For Capuano, art was both a refuge and a means for expressing his unique interpretation of his city, its inhabitants and his friends and family. In addition to producing very personal visions unlocked from his psyche, he saw everything and captured it with his unique ability, producing images in a variety of mediums.

Gabriel Capuano was born in Providence, RI on February 11, 1945, and died there on March 24, 1994, at the age of 49. He grew up on Smith Hill in Providence, a densely populated working-class neighborhood of first- and second-generation Americans of Irish, Polish, Armenian and Jewish descent. 

After his father’s death, Capuano began demonstrating characteristics that would later identify him as an outsider.   He regularly skipped school and was suspended before the age of sixteen.  Although he was eventually identified as a gifted student by his teachers, he dropped out of school around this time and never went on to attend high school.  He then spent most of his time on the streets earning money by selling newspapers late into night on an urban city corner, at bus and train stations and a local boxing arena.
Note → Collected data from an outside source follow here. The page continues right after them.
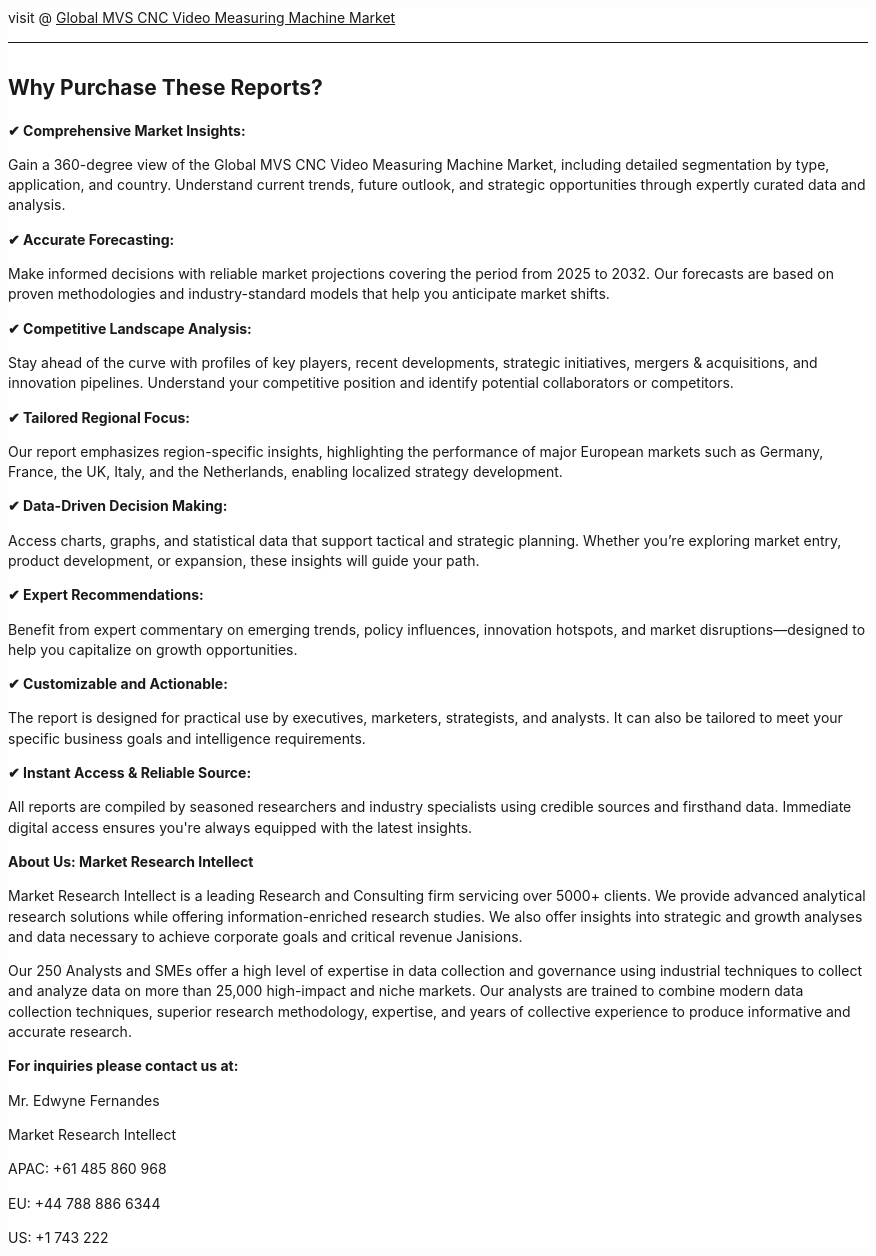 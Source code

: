 visit&nbsp;@</strong>&nbsp;</span><span class="font-[700]"><a href="https://www.marketresearchintellect.com/product/mvs-cnc-video-measuring-machine-market/?utm_source=Linkedin&utm_medium=852" target="_blank" data-tracking-control-name="article-ssr-frontend-pulse_little-text-block" data-tracking-will-navigate="" data-test-link="">Global MVS CNC Video Measuring Machine Market</a></span></p></blockquote><hr /><h2>Why Purchase These Reports?</h2><p><strong>✔ Comprehensive Market Insights:</strong></p><p>Gain a 360-degree view of the Global MVS CNC Video Measuring Machine Market, including detailed segmentation by type, application, and country. Understand current trends, future outlook, and strategic opportunities through expertly curated data and analysis.</p><p><strong>✔ Accurate Forecasting:</strong></p><p>Make informed decisions with reliable market projections covering the period from 2025 to 2032. Our forecasts are based on proven methodologies and industry-standard models that help you anticipate market shifts.</p><p><strong>✔ Competitive Landscape Analysis:</strong></p><p>Stay ahead of the curve with profiles of key players, recent developments, strategic initiatives, mergers &amp; acquisitions, and innovation pipelines. Understand your competitive position and identify potential collaborators or competitors.</p><p><strong>✔ Tailored Regional Focus:</strong></p><p>Our report emphasizes region-specific insights, highlighting the performance of major European markets such as Germany, France, the UK, Italy, and the Netherlands, enabling localized strategy development.</p><p><strong>✔ Data-Driven Decision Making:</strong></p><p>Access charts, graphs, and statistical data that support tactical and strategic planning. Whether you&rsquo;re exploring market entry, product development, or expansion, these insights will guide your path.</p><p><strong>✔ Expert Recommendations:</strong></p><p>Benefit from expert commentary on emerging trends, policy influences, innovation hotspots, and market disruptions&mdash;designed to help you capitalize on growth opportunities.</p><p><strong>✔ Customizable and Actionable:</strong></p><p>The report is designed for practical use by executives, marketers, strategists, and analysts. It can also be tailored to meet your specific business goals and intelligence requirements.</p><p><strong>✔ Instant Access &amp; Reliable Source:</strong></p><p>All reports are compiled by seasoned researchers and industry specialists using credible sources and firsthand data. Immediate digital access ensures you're always equipped with the latest insights.</p><p><strong><span class="font-[700]">About Us: Market Research Intellect</span></strong></p><p><span class="">Market Research Intellect is a leading Research and Consulting firm servicing over 5000+ clients. We provide advanced analytical research solutions while offering information-enriched research studies.&nbsp;</span>We also offer insights into strategic and growth analyses and data necessary to achieve corporate goals and critical revenue Janisions.</p><p><span class="">Our 250 Analysts and SMEs offer a high level of expertise in data collection and governance using industrial techniques to collect and analyze data on more than 25,000 high-impact and niche markets. Our analysts are trained to combine modern data collection techniques, superior research methodology, expertise, and years of collective experience to produce informative and accurate research.</span></p><p><strong>For inquiries please contact us at:</strong></p><p>Mr. Edwyne Fernandes</p><p>Market Research Intellect</p><p>APAC: +61 485 860 968</p><p>EU: +44 788 886 6344</p><p>US: +1 743 222
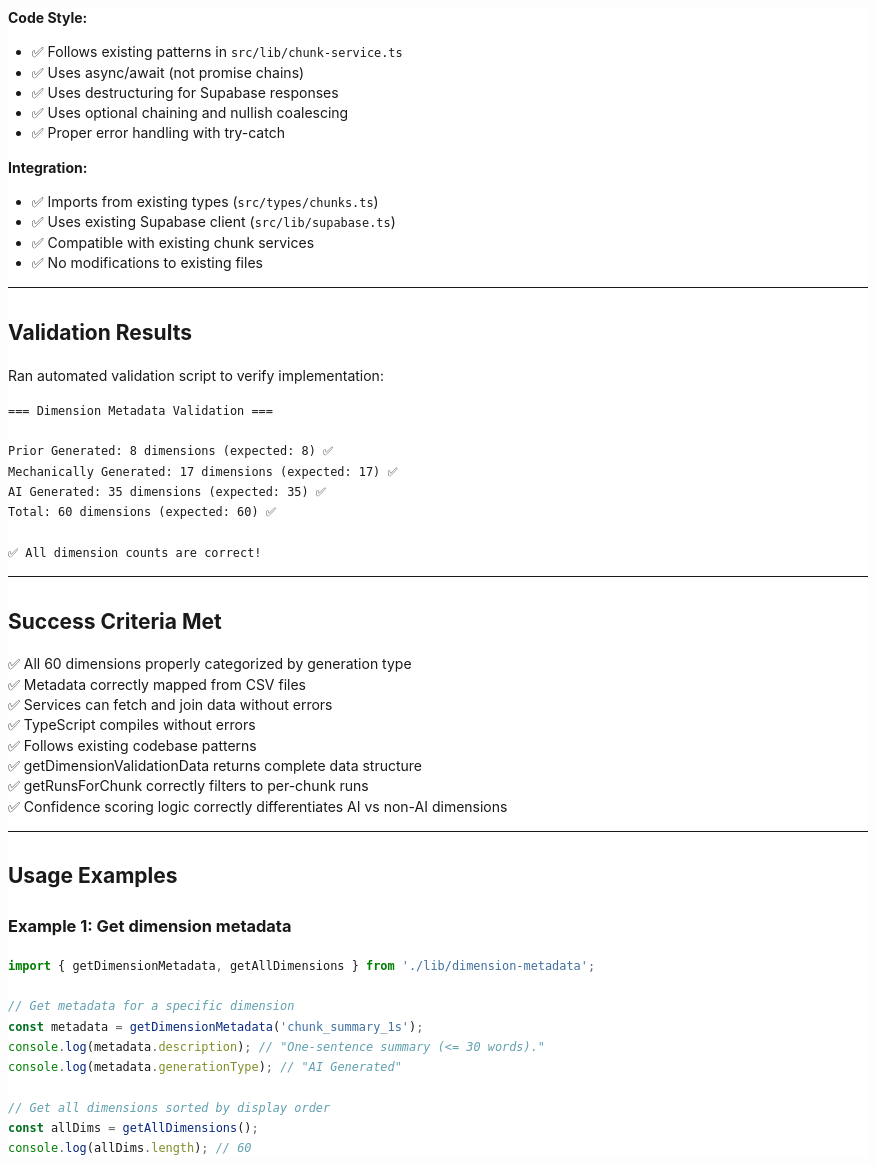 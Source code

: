 **Code Style:**
- ✅ Follows existing patterns in `src/lib/chunk-service.ts`
- ✅ Uses async/await (not promise chains)
- ✅ Uses destructuring for Supabase responses
- ✅ Uses optional chaining and nullish coalescing
- ✅ Proper error handling with try-catch

**Integration:**
- ✅ Imports from existing types (`src/types/chunks.ts`)
- ✅ Uses existing Supabase client (`src/lib/supabase.ts`)
- ✅ Compatible with existing chunk services
- ✅ No modifications to existing files

---

## Validation Results

Ran automated validation script to verify implementation:

```
=== Dimension Metadata Validation ===

Prior Generated: 8 dimensions (expected: 8) ✅
Mechanically Generated: 17 dimensions (expected: 17) ✅
AI Generated: 35 dimensions (expected: 35) ✅
Total: 60 dimensions (expected: 60) ✅

✅ All dimension counts are correct!
```

---

## Success Criteria Met

✅ All 60 dimensions properly categorized by generation type  
✅ Metadata correctly mapped from CSV files  
✅ Services can fetch and join data without errors  
✅ TypeScript compiles without errors  
✅ Follows existing codebase patterns  
✅ getDimensionValidationData returns complete data structure  
✅ getRunsForChunk correctly filters to per-chunk runs  
✅ Confidence scoring logic correctly differentiates AI vs non-AI dimensions  

---

## Usage Examples

### Example 1: Get dimension metadata
```typescript
import { getDimensionMetadata, getAllDimensions } from './lib/dimension-metadata';

// Get metadata for a specific dimension
const metadata = getDimensionMetadata('chunk_summary_1s');
console.log(metadata.description); // "One-sentence summary (<= 30 words)."
console.log(metadata.generationType); // "AI Generated"

// Get all dimensions sorted by display order
const allDims = getAllDimensions();
console.log(allDims.length); // 60
```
This exposed him to daytime and nocturnal imagery that would later appear in his paintings and drawings.  In 1960 he started to have brushes with the law and at the age of seventeen he began experimenting with opiates.

In 1964, at nineteen years of age, Capuano was sentenced to two years in a maximum-security adult correctional institution in Rhode Island for drug-related activities. In the mid-1960s prisons in Rhode Island offered classes in art and literature as well as the more traditional educational programs.  When Capuano’s talent became obvious, he was allowed to spend time painting and reading in his own single cell instead of a dormitory setting as protocol required, thus beginning a semi-monastic existence dedicated to painting, reading, and self-education.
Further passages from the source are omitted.